Posts Tagged OIII

UHC, Oxygen III and Hydrogen Beta Filters by Astronomiks

OIII Transmission

If you own a scope 8 inches or larger then filters can make a big difference to the fine details you see in a range of non-stellar objects. They work by blocking out some wavelengths of light, while allowing full transmission of others. Depending on their type and composition, different nebulae emit light at different wavelengths and by using a filter matched to these the overall background and star brightness is reduced significantly more than the nebulae itself. While all filters cause some overall reduction in light transmission, the differential reduction of the background (especially under light polluted skys) and the transmission of the nebulae’s specific emission lines increases the relative contrast allowing the eye to see more detail than is possible without the filter.

Filters are not magic; their effect is minimal or negative for many objects because of the reduction in total light transmission. However, for some objects – especially marginal ones – the contrast increase can make it significantly easier to make out the details of an object. The Tarantula Nebula in the LMC is one of my favourites to view through a UHC or OIII filter: it reveals different and fascinating details through both. The OIII filter is also ideal for making planetary nebulae stand out from the background stars. NGC2438 in M46 is a excellent example for this.

UHC Transmission

David Knisely has done an extensive and detailed comparison of the UHC, OIII and Hb filters on almost 100 objects using a 10 inch scope. I’m not going to try and replicate this excellent analysis; instead I recommend you read the descriptions for objects you’re familiar with to get an idea of the improvement you can expect with the different filters.

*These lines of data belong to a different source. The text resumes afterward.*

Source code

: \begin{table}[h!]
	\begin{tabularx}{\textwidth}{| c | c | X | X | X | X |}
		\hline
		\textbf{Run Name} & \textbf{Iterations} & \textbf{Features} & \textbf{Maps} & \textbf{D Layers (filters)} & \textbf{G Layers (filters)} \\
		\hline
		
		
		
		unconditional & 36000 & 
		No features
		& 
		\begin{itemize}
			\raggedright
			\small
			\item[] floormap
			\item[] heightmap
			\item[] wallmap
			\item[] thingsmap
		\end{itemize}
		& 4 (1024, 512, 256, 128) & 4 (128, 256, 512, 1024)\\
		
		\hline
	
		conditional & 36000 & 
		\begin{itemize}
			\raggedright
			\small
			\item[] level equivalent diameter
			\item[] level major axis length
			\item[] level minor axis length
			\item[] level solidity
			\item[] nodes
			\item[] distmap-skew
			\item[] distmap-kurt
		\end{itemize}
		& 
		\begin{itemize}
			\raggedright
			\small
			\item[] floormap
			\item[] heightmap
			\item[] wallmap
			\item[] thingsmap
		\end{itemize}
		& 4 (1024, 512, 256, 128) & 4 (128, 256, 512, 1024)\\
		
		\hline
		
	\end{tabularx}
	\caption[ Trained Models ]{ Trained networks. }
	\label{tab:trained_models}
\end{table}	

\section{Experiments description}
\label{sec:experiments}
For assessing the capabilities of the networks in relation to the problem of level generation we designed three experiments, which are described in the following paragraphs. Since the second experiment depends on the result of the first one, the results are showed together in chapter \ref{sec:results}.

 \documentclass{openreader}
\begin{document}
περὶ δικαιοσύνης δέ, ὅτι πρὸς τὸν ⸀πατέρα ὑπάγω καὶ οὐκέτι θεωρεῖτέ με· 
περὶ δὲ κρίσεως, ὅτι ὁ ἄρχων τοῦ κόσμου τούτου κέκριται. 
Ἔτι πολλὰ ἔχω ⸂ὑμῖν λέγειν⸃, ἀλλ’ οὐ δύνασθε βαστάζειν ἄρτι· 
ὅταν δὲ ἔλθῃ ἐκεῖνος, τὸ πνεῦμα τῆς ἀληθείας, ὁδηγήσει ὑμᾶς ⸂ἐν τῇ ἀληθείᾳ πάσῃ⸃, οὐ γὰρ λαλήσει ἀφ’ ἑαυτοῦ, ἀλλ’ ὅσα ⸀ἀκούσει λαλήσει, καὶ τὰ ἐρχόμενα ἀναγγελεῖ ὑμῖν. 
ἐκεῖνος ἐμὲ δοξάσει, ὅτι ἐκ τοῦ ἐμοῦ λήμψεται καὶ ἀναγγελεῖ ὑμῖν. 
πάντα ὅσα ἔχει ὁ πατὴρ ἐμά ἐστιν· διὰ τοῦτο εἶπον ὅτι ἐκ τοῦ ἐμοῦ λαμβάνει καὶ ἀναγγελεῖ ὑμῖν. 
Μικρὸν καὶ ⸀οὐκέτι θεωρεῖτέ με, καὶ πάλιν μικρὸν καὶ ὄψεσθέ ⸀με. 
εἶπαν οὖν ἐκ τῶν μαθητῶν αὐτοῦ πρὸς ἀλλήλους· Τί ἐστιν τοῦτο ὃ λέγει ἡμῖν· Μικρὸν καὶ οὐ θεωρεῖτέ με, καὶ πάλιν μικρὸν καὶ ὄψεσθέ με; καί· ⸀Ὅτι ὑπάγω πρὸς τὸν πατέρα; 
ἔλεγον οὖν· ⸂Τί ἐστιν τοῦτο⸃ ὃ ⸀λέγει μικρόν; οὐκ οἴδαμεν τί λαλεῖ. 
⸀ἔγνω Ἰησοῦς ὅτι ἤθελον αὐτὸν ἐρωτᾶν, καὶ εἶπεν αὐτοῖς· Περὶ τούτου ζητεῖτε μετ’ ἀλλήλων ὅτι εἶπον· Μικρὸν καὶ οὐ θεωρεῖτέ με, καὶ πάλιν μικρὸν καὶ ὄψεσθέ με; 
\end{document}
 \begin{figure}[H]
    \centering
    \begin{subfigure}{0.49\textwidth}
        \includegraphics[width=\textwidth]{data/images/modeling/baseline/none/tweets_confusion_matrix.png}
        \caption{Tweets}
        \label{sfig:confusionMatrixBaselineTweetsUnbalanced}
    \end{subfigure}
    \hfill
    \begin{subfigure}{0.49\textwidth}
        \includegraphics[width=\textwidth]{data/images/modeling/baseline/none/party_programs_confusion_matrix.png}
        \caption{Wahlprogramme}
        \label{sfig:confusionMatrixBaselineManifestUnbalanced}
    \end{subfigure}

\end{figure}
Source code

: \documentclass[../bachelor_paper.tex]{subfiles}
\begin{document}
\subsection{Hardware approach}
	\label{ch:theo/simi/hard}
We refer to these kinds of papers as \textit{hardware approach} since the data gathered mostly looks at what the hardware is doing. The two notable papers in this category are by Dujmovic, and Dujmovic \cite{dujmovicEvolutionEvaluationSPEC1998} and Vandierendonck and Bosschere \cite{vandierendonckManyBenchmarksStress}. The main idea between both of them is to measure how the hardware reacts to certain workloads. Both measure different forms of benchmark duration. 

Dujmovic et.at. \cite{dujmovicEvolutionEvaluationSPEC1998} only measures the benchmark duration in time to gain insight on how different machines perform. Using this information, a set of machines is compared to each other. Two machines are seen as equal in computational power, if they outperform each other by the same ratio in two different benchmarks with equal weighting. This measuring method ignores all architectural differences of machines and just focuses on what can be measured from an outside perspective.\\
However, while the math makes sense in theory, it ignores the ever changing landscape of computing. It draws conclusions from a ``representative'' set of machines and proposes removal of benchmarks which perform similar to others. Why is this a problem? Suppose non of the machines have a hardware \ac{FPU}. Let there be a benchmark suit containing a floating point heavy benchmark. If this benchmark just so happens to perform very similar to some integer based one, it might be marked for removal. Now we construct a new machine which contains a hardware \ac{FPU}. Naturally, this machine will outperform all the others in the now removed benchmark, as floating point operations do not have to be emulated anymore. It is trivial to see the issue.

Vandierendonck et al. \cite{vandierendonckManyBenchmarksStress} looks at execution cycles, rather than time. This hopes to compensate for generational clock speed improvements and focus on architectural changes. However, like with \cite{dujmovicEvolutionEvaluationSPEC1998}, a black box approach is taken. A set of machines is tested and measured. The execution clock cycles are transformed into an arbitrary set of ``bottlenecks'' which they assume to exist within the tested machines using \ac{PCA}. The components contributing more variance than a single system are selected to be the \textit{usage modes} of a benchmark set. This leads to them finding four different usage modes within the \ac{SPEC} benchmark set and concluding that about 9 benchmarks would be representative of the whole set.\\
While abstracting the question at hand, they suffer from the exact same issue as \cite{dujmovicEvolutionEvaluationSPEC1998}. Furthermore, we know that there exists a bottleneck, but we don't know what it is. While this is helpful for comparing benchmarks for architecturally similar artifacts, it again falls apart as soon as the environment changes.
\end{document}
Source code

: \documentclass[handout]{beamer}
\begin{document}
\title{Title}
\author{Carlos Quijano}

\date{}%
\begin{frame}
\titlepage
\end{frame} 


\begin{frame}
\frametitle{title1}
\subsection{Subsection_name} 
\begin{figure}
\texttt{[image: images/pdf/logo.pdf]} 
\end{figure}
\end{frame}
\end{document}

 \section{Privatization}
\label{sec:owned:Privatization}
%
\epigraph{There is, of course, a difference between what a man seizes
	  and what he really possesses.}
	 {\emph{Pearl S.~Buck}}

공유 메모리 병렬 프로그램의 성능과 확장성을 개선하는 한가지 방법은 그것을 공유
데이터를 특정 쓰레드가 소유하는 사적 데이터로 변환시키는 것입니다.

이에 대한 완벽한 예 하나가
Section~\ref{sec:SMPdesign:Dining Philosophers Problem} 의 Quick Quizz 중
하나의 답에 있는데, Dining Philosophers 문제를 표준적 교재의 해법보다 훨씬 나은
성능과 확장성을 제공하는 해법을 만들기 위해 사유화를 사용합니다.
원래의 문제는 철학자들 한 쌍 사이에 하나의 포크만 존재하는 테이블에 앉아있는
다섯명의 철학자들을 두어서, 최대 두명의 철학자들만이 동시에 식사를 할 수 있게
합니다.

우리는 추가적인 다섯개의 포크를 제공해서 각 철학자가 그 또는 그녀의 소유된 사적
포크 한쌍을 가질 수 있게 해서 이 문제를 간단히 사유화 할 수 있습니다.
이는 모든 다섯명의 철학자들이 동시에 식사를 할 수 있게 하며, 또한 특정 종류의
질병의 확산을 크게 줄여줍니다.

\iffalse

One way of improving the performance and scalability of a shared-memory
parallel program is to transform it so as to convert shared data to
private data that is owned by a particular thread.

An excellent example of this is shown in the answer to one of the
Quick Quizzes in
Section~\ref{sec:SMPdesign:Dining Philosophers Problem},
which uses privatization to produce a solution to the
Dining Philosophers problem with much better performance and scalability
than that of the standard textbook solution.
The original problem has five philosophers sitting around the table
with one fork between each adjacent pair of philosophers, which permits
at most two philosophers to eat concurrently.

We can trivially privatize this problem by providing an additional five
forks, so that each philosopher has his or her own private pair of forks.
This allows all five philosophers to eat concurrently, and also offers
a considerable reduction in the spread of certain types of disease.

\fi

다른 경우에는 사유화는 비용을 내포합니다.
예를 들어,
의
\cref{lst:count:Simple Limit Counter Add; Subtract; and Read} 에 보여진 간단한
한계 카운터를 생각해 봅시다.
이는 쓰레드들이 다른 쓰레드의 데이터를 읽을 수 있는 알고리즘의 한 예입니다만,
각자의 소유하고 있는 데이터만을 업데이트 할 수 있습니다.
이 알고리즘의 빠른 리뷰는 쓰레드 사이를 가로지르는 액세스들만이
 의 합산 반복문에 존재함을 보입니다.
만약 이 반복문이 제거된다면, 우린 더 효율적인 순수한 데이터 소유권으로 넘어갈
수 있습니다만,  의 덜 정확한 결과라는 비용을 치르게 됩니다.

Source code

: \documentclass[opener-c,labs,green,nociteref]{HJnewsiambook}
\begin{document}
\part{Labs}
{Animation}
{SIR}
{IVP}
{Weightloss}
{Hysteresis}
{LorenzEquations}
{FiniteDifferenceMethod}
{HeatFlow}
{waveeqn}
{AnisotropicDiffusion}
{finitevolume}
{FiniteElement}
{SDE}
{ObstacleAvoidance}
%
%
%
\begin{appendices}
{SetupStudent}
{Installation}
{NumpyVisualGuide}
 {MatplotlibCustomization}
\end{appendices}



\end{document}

Many companies make filters. Personally I have the UHC, OIII and Hb 2″ Astronomik filters mounted on a moonlight filter slide with a heater strip and temperature sensor set up to keep them dew free. The filters don’t appear to introduce a colour cast, or any other undesirable artefacts when viewing. They do however require a slight refocusing when changing between a filtered and non-filtered view.

Like many astronomy accessories filters are not cheap, so here’s my buying advice. If you’re only going to buy one filter, get a UHC. Next buy an OIII, especially if you enjoy planetary nebulae. An Hb filter is honestly an excessive luxury, but if you have a big Dob (15+ inches) and you want to be able to enjoy some very faint nebulae objects like the Horsehead it makes a noticeable improvement.